* [Your task]: When the word "machine" appears in a line of the data below, list that line.

* [The data]:
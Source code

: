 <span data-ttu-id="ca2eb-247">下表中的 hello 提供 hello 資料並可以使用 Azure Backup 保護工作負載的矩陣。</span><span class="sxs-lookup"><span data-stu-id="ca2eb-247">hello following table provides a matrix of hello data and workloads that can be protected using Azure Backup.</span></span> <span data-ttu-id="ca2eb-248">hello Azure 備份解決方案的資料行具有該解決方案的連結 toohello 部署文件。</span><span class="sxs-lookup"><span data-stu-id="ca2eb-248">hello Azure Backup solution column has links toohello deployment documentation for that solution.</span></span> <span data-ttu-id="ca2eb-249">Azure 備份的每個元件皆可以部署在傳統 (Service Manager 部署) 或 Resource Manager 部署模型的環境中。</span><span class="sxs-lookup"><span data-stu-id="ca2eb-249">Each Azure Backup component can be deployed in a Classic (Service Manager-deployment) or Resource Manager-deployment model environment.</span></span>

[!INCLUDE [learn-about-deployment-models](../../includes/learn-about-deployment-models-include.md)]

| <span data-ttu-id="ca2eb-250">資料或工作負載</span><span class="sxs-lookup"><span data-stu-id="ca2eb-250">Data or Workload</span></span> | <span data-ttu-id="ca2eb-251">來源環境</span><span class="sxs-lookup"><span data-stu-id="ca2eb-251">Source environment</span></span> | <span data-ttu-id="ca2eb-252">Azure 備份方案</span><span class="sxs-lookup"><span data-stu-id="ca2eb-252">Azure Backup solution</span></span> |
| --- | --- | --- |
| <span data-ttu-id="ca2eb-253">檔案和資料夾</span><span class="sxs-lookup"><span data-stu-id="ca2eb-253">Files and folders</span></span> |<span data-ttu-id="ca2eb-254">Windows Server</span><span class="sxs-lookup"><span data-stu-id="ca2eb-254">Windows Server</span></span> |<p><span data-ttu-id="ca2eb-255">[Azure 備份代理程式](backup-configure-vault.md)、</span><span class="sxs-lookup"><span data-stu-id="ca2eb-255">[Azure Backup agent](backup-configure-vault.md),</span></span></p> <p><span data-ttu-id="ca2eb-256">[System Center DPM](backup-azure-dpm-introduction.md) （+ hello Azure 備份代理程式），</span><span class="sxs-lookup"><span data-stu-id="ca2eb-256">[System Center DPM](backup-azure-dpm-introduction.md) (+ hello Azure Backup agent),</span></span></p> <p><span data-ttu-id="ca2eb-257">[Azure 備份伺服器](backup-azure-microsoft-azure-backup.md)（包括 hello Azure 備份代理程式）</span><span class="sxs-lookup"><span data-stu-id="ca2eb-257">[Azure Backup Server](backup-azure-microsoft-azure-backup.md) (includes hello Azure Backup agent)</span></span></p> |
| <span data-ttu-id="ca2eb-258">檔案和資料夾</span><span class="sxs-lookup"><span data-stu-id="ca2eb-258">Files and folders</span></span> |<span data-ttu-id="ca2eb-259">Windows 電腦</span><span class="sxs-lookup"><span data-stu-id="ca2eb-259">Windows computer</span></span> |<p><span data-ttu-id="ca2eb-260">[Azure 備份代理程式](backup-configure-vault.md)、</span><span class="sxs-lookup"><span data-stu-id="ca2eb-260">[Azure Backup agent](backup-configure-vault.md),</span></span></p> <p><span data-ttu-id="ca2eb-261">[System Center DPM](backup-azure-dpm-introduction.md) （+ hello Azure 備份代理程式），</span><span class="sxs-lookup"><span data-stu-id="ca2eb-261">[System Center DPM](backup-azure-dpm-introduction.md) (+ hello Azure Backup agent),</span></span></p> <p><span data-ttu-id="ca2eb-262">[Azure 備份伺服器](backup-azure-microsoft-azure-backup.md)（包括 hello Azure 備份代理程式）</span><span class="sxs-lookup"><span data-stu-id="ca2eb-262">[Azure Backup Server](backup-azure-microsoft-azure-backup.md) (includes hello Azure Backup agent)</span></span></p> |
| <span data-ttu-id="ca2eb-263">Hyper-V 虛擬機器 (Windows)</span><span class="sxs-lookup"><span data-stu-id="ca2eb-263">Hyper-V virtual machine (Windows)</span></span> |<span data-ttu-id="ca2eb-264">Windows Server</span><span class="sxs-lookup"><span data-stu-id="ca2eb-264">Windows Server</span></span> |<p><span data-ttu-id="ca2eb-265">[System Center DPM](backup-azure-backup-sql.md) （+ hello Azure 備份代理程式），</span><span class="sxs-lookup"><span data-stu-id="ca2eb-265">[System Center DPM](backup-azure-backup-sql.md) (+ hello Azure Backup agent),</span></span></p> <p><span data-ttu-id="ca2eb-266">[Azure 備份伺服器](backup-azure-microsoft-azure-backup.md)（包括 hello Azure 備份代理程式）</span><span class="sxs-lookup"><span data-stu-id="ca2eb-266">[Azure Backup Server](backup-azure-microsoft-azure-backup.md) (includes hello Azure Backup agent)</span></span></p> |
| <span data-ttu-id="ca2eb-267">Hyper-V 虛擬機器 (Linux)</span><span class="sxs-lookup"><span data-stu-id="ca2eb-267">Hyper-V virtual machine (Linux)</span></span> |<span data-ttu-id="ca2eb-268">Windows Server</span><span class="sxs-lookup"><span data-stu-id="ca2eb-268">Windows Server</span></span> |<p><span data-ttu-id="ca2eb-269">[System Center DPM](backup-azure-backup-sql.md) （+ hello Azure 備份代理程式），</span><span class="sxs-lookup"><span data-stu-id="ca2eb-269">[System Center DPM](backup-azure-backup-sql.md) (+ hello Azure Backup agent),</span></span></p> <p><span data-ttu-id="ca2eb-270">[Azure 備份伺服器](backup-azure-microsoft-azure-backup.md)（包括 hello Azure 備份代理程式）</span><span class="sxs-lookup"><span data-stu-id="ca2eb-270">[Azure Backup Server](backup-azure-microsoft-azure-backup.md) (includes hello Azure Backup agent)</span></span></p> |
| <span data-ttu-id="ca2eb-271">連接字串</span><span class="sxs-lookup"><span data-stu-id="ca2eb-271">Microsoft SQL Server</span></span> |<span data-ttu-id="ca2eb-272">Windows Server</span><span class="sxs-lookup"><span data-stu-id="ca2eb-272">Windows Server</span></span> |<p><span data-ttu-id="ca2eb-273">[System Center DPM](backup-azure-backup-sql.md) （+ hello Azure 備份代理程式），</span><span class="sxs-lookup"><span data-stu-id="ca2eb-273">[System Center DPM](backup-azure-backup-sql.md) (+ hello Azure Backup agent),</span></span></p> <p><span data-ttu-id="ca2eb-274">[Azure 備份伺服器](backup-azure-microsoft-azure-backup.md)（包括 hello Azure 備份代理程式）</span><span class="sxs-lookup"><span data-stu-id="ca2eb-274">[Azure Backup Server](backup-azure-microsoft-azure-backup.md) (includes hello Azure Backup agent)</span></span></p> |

* [Answer to this exercise]:
| <span data-ttu-id="ca2eb-263">Hyper-V 虛擬機器 (Windows)</span><span class="sxs-lookup"><span data-stu-id="ca2eb-263">Hyper-V virtual machine (Windows)</span></span> |<span data-ttu-id="ca2eb-264">Windows Server</span><span class="sxs-lookup"><span data-stu-id="ca2eb-264">Windows Server</span></span> |<p><span data-ttu-id="ca2eb-265">[System Center DPM](backup-azure-backup-sql.md) （+ hello Azure 備份代理程式），</span><span class="sxs-lookup"><span data-stu-id="ca2eb-265">[System Center DPM](backup-azure-backup-sql.md) (+ hello Azure Backup agent),</span></span></p> <p><span data-ttu-id="ca2eb-266">[Azure 備份伺服器](backup-azure-microsoft-azure-backup.md)（包括 hello Azure 備份代理程式）</span><span class="sxs-lookup"><span data-stu-id="ca2eb-266">[Azure Backup Server](backup-azure-microsoft-azure-backup.md) (includes hello Azure Backup agent)</span></span></p> |
| <span data-ttu-id="ca2eb-267">Hyper-V 虛擬機器 (Linux)</span><span class="sxs-lookup"><span data-stu-id="ca2eb-267">Hyper-V virtual machine (Linux)</span></span> |<span data-ttu-id="ca2eb-268">Windows Server</span><span class="sxs-lookup"><span data-stu-id="ca2eb-268">Windows Server</span></span> |<p><span data-ttu-id="ca2eb-269">[System Center DPM](backup-azure-backup-sql.md) （+ hello Azure 備份代理程式），</span><span class="sxs-lookup"><span data-stu-id="ca2eb-269">[System Center DPM](backup-azure-backup-sql.md) (+ hello Azure Backup agent),</span></span></p> <p><span data-ttu-id="ca2eb-270">[Azure 備份伺服器](backup-azure-microsoft-azure-backup.md)（包括 hello Azure 備份代理程式）</span><span class="sxs-lookup"><span data-stu-id="ca2eb-270">[Azure Backup Server](backup-azure-microsoft-azure-backup.md) (includes hello Azure Backup agent)</span></span></p> |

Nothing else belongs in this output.